A foot soak becomes especially soothing in pregnancy, when excess fluid collects in your tissues and causes the feet to ache and swell. Because so many treatments are off-limits in pregnancy, many mothers-to-be wonder if foot soaking is one of them. Depending on the temperature of your water, a foot soak can be a beneficial therapy, and one that feels fantastic to boot.
Although most bath salts are safe to sprinkle in your footbath, Epsom salt is especially useful for pregnant women. Made up of magnesium sulfate, these diamond-like minerals contain essential compounds that your feet absorb as you soak. Magnesium is significant to the body because it regulates more than 300 biochemical reactions, aides muscle and nerve function, keeps the bones strong and supports the immune system.
A pregnant woman's body produces approximately 50 percent more blood and body fluids than it did prior to pregnancy, according to the American Pregnancy Association. Some of this fluid collects in the feet and ankles, a common condition called edema. More than a pampering treatment, foot soaks help mothers-to-be manage swelling and decrease tension in the feet. Since heat and a long day on your feet contribute to edema, foot soaks are especially helpful on hot, busy days.

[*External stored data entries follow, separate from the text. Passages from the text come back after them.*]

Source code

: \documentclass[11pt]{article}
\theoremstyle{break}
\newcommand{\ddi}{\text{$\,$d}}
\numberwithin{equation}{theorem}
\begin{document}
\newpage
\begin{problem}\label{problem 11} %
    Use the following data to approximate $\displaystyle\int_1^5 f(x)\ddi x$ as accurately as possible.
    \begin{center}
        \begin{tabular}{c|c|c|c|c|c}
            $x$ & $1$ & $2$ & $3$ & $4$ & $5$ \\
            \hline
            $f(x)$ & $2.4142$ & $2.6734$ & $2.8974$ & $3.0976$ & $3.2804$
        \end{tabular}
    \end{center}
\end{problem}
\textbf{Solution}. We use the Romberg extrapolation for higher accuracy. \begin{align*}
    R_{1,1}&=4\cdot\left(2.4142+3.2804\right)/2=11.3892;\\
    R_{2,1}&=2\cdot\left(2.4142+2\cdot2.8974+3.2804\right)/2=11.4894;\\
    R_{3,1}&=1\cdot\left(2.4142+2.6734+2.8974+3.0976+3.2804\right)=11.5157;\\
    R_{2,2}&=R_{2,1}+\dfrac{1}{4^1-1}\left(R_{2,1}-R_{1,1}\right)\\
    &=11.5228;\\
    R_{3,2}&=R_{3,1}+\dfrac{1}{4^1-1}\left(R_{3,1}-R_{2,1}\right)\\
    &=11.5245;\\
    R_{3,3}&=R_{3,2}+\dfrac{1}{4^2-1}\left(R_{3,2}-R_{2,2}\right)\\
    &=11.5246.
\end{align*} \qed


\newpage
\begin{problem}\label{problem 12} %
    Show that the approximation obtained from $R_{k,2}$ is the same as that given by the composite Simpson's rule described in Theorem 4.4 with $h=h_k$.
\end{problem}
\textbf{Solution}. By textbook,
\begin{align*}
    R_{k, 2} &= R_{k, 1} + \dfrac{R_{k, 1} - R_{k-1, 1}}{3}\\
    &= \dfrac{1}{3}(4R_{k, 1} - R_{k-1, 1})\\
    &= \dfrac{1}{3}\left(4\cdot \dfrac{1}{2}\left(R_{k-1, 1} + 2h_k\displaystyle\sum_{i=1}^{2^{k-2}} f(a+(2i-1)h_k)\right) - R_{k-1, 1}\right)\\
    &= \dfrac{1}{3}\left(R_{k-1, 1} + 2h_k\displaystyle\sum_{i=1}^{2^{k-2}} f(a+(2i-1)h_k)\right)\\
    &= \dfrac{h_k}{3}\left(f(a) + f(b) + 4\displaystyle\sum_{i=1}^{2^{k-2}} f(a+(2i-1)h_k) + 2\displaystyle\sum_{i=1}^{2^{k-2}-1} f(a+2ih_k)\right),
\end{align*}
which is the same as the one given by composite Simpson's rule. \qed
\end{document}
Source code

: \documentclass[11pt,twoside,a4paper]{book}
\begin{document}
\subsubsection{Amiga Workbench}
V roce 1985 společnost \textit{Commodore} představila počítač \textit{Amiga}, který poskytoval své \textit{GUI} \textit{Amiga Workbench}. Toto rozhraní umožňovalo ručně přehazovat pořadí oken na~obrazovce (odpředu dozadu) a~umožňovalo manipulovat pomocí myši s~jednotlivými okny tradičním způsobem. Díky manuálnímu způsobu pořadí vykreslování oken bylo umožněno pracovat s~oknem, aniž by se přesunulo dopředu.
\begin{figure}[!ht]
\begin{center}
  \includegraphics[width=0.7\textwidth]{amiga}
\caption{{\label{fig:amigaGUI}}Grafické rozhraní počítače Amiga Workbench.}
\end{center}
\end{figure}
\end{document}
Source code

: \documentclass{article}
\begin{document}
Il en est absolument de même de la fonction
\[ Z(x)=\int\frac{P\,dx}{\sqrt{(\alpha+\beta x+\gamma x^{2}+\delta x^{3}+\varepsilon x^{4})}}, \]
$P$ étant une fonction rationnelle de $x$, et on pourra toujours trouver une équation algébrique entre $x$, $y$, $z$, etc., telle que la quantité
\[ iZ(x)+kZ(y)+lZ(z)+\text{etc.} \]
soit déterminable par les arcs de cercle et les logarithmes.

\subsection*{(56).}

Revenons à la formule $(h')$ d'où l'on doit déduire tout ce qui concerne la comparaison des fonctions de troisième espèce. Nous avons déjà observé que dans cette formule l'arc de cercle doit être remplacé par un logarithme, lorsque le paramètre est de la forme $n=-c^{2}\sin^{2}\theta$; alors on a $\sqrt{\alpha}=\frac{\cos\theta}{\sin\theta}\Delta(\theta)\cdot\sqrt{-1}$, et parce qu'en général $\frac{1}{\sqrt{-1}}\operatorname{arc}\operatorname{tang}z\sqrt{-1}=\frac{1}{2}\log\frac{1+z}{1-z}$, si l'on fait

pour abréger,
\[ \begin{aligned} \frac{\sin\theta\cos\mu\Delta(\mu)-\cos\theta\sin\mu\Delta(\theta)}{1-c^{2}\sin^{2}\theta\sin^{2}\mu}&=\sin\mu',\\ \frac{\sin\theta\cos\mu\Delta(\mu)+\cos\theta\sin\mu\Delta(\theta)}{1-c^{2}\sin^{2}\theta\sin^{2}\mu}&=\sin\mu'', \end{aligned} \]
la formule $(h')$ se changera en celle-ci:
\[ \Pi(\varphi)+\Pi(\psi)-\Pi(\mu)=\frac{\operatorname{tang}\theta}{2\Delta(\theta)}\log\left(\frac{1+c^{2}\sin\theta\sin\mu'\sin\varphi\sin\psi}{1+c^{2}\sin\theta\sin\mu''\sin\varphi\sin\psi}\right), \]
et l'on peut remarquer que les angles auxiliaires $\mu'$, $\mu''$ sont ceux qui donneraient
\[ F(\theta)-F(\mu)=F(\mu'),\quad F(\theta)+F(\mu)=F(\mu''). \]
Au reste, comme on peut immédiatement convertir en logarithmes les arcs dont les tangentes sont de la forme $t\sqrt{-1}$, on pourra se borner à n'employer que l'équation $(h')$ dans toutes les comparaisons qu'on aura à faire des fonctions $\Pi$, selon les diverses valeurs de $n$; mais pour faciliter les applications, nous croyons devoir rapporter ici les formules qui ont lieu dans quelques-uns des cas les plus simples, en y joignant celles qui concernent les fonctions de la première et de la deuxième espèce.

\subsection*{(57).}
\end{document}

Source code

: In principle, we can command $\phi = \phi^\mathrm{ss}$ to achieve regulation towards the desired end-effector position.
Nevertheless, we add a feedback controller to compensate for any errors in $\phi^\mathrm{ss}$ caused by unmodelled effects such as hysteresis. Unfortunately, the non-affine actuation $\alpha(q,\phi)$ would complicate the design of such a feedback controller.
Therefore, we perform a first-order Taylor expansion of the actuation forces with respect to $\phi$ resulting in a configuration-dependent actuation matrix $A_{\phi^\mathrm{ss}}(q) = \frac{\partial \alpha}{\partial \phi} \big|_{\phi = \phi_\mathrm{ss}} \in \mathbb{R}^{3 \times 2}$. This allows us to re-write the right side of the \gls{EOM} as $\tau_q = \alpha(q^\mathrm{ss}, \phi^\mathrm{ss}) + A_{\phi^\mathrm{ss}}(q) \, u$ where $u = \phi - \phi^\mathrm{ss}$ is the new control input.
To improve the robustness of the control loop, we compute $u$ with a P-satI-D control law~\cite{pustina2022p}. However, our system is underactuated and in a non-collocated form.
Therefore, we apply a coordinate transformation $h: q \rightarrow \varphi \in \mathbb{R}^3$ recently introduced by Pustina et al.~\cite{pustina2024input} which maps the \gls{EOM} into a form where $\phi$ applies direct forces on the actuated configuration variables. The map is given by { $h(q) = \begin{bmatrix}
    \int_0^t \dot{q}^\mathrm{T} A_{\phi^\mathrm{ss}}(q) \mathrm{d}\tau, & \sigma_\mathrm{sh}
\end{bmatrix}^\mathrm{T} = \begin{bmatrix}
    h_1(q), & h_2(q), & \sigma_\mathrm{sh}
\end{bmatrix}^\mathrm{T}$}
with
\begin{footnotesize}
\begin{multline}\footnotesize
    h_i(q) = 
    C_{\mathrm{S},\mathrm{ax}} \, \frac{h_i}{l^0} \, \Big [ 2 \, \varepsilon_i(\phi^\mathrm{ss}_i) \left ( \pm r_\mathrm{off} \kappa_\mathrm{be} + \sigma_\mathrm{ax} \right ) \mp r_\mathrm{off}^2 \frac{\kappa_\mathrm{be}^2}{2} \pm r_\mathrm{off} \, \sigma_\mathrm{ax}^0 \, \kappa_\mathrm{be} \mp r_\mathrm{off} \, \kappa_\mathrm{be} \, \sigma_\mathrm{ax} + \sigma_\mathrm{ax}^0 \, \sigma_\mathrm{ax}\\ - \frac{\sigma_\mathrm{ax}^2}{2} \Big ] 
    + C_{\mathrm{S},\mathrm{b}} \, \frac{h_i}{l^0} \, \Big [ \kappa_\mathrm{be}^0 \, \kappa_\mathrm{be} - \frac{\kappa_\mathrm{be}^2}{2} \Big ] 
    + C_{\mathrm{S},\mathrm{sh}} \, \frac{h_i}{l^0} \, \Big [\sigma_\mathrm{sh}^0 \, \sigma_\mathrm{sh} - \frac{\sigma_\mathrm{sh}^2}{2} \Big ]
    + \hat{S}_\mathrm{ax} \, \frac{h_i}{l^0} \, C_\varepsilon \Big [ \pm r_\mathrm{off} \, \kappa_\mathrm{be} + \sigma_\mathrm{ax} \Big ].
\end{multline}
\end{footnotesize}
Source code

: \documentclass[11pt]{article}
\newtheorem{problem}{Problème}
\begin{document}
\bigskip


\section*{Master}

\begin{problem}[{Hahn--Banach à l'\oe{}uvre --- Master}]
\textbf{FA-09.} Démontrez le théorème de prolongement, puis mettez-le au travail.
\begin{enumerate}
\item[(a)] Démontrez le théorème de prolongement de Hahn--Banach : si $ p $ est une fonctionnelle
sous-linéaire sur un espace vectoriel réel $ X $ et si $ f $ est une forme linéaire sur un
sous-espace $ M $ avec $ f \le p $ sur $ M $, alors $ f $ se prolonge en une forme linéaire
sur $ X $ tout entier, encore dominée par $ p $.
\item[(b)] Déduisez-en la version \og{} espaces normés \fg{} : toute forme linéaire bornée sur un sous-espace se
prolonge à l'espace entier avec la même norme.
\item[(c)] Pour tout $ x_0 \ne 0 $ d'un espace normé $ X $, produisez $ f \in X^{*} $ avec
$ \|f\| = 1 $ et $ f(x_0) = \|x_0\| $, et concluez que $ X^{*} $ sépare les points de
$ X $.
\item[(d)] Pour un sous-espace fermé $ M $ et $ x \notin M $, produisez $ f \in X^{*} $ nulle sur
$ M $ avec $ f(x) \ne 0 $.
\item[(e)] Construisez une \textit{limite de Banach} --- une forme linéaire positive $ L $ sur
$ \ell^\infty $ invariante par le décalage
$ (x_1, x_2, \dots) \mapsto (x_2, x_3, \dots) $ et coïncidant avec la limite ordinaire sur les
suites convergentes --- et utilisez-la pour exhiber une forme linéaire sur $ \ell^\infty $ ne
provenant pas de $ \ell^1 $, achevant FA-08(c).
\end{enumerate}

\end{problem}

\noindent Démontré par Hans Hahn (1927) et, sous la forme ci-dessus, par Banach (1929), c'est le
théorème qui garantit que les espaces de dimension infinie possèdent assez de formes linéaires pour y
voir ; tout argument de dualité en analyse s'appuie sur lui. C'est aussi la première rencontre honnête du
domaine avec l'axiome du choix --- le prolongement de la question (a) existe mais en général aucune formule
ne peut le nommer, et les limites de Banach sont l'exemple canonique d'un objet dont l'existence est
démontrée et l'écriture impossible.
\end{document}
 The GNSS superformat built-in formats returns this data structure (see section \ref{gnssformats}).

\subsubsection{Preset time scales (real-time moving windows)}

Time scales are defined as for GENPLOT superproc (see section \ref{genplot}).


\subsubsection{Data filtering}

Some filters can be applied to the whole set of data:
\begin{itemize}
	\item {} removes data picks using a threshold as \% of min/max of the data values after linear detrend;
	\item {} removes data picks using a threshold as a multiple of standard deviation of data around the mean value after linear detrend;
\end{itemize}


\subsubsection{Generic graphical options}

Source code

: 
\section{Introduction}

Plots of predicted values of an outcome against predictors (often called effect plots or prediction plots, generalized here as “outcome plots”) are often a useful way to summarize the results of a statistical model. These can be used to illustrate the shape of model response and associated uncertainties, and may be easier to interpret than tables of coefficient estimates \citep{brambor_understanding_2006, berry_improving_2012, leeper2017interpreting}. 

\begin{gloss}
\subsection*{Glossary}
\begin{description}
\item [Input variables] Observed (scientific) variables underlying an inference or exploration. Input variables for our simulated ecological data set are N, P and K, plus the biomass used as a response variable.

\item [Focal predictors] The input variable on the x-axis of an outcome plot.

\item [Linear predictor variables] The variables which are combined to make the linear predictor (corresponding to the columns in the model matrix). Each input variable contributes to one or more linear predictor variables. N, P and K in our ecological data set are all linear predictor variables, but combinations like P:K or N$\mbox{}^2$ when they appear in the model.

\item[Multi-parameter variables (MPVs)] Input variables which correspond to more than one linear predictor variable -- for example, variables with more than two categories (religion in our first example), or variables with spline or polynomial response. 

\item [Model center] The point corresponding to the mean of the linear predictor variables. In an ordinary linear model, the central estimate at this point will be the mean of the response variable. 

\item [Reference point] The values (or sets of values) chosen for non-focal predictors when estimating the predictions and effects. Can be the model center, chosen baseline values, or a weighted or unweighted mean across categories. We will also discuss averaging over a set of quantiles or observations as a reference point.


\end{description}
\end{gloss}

Because hot water can increase your body temperature and damage your baby's developing cells, hot baths pose risks when water is too hot. Additionally, too hot water can increase your heart rate and reduce blood flow to your baby. Water that is close to your own body temperature, or under 100 degrees F, is safe, says Catherine Lynch, OB-GYN in an article for Baby Center. Although these risks generally apply when bathing, it is possible to increase your body temperature by soaking your feet in steamy water. A shallow basin of water, however, is likely to cool off quickly and therefore is the safest option.
Footbaths can be risky for pregnant women with diabetes because foot infections are common due to decreased circulation in the feet. A break in the skin allows bacteria to enter, potentially leading to infection or life-threatening complications. Because the pipes that carry your water could introduce bacteria, diabetic women should perform regular foot checks to be certain no ulcers or cuts are present before soaking feet at home or in a salon.
Although foot soaks generally are safe, you should never use them to treat edema without consulting your doctor. Most swelling in the feet is common in pregnancy, particularly in the third trimester, but for some women it signals a problem. If swelling suddenly extends to your hands and face, consult your doctor to rule out preeclampsia, a potentially dangerous condition that can develop late in pregnancy.